Exercise instructions – Set down each entry as it stands. Skip the pictures.

○ ○ ○

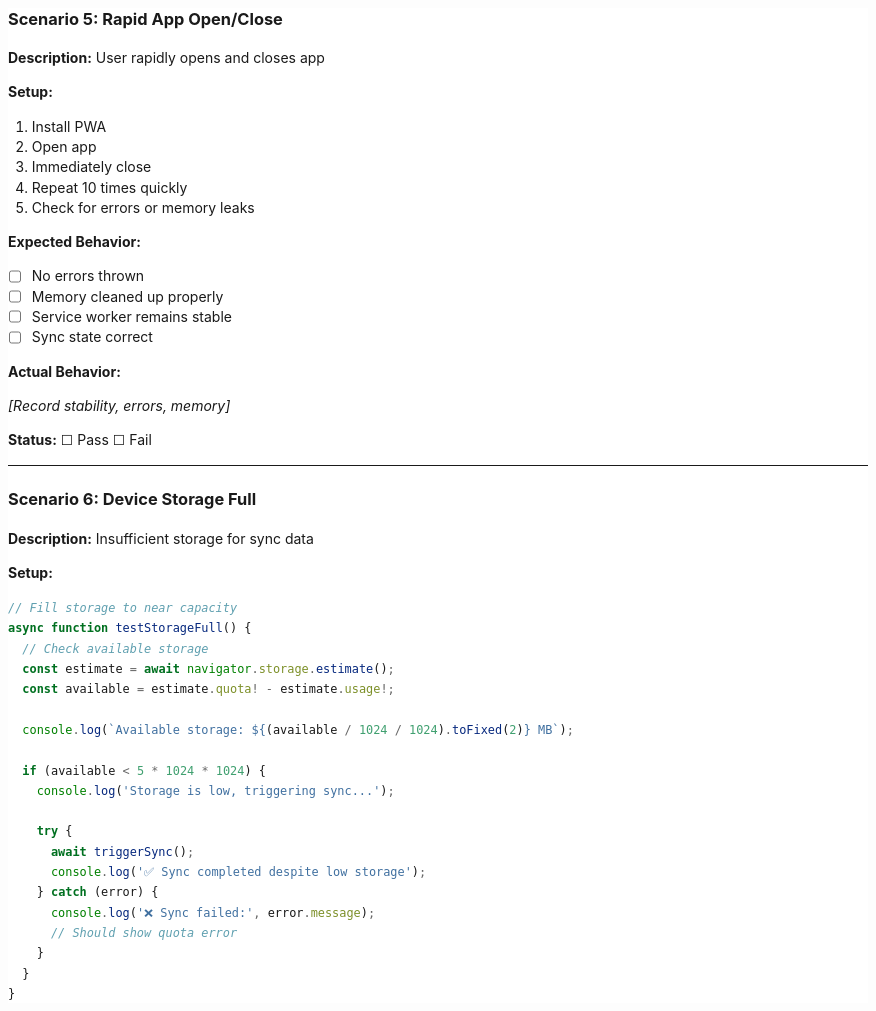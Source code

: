 ### Scenario 5: Rapid App Open/Close

**Description:** User rapidly opens and closes app

**Setup:**

1. Install PWA
2. Open app
3. Immediately close
4. Repeat 10 times quickly
5. Check for errors or memory leaks

**Expected Behavior:**

- [ ] No errors thrown
- [ ] Memory cleaned up properly
- [ ] Service worker remains stable
- [ ] Sync state correct

**Actual Behavior:**

_[Record stability, errors, memory]_

**Status:** ☐ Pass ☐ Fail

---

### Scenario 6: Device Storage Full

**Description:** Insufficient storage for sync data

**Setup:**

```javascript
// Fill storage to near capacity
async function testStorageFull() {
  // Check available storage
  const estimate = await navigator.storage.estimate();
  const available = estimate.quota! - estimate.usage!;

  console.log(`Available storage: ${(available / 1024 / 1024).toFixed(2)} MB`);

  if (available < 5 * 1024 * 1024) {
    console.log('Storage is low, triggering sync...');

    try {
      await triggerSync();
      console.log('✅ Sync completed despite low storage');
    } catch (error) {
      console.log('❌ Sync failed:', error.message);
      // Should show quota error
    }
  }
}
```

○ ○ ○

Completed task –
Source code

: ### Scenario 5: Rapid App Open/Close

**Description:** User rapidly opens and closes app

**Setup:**

1. Install PWA
2. Open app
3. Immediately close
4. Repeat 10 times quickly
5. Check for errors or memory leaks

**Expected Behavior:**

- [ ] No errors thrown
- [ ] Memory cleaned up properly
- [ ] Service worker remains stable
- [ ] Sync state correct

**Actual Behavior:**

_[Record stability, errors, memory]_

**Status:** ☐ Pass ☐ Fail

---

### Scenario 6: Device Storage Full

**Description:** Insufficient storage for sync data

**Setup:**

```javascript
// Fill storage to near capacity
async function testStorageFull() {
  // Check available storage
  const estimate = await navigator.storage.estimate();
  const available = estimate.quota! - estimate.usage!;

  console.log(`Available storage: ${(available / 1024 / 1024).toFixed(2)} MB`);

  if (available < 5 * 1024 * 1024) {
    console.log('Storage is low, triggering sync...');

    try {
      await triggerSync();
      console.log('✅ Sync completed despite low storage');
    } catch (error) {
      console.log('❌ Sync failed:', error.message);
      // Should show quota error
    }
  }
}
```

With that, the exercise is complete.